Index Sumut – Kebijakan suku bunga Bank Indonesia terus diarahkan secara forward looking dan pre-emptive untuk mencapai sasaran inflasi yang ditetapkan pemerintah, yaitu 2,5±1% pada 2024 dan 2025.
Kebijakan tersebut tertuang dalam Laporan Perekonomian Indonesia (LPI) 2023 yang diluncurkan Gubernur BI, Perry Warjiyo, Rabu (31/1) lalu.
“Risiko utama tekanan inflasi pada 2024 sebagian besar berasal dari gejolak global, yaitu dampak pelemahan Rupiah serta tingginya harga energi dan pangan dunia terhadap harga barang-barang impor (imported inflation) dan harga pangan bergejolak (volatile food),” sebut Perry Warjiyo.

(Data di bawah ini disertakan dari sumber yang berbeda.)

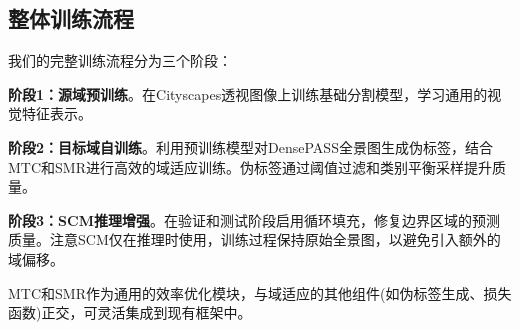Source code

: \subsection{整体训练流程}

我们的完整训练流程分为三个阶段：

\textbf{阶段1：源域预训练}。在Cityscapes透视图像上训练基础分割模型，学习通用的视觉特征表示。

\textbf{阶段2：目标域自训练}。利用预训练模型对DensePASS全景图生成伪标签，结合MTC和SMR进行高效的域适应训练。伪标签通过阈值过滤和类别平衡采样提升质量。

\textbf{阶段3：SCM推理增强}。在验证和测试阶段启用循环填充，修复边界区域的预测质量。注意SCM仅在推理时使用，训练过程保持原始全景图，以避免引入额外的域偏移。

MTC和SMR作为通用的效率优化模块，与域适应的其他组件(如伪标签生成、损失函数)正交，可灵活集成到现有框架中。
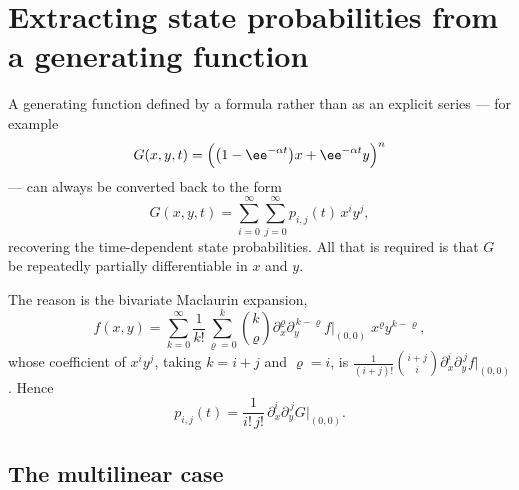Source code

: \section{Extracting state probabilities from a generating function}
\label{app:extract}

A generating function defined by a formula rather than as an explicit series --- for
example
\begin{equation}
\label{eq:examplePgf}
G(x,y,t) = \Bigl(\bigl(1-\ee^{-\alpha t}\bigr)x + \ee^{-\alpha t}y\Bigr)^n
\end{equation}
--- can always be converted back to the form
\begin{equation}
\label{eq:series1}
G(x,y,t) = \sum_{i=0}^{\infty}\sum_{j=0}^{\infty}p_{i,j}(t)\,x^iy^j ,
\end{equation}
recovering the time-dependent state probabilities. All that is required is that $G$
be repeatedly partially differentiable in $x$ and $y$.

The reason is the bivariate Maclaurin expansion,
\begin{equation*}
f(x,y) = \sum_{k=0}^{\infty}\frac{1}{k!}\sum_{\varrho=0}^{k}\binom{k}{\varrho}
\partial_x^{\varrho}\partial_y^{\,k-\varrho}f\Big|_{(0,0)}\;x^{\varrho}y^{k-\varrho},
\end{equation*}
whose coefficient of $x^iy^j$, taking $k=i+j$ and $\varrho=i$, is
$\frac{1}{(i+j)!}\binom{i+j}{i}\partial_x^i\partial_y^{\,j}f\big|_{(0,0)}$. Hence
\begin{equation}
\label{eq:stateProb}
p_{i,j}(t) = \frac{1}{i!\,j!}\,\partial_x^i\partial_y^{\,j}G\Big|_{(0,0)} .
\end{equation}

\subsection*{The multilinear case}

Sementara inflasi inti (core inflation) diprakirakan masih terkendali sejalan dengan kenaikan permintaan agregat yang masih di bawah kapasitas output potensial.
“Tekanan inflasi inti kemungkinan akan muncul sejak awal tahun 2025 dengan prakiraan akan semakin kuatnya kenaikan permintaan domestik pascaperalihan pemerintahan baru di Indonesia,” ujarnya lagi.
Sejalan dengan itu, lanjutnya, suku bunga BI Rate sebesar 6,00% akan dipertahankan untuk memastikan tetap terkendalinya inflasi pada sasaran 2,5±1% pada 2024 dan 2025.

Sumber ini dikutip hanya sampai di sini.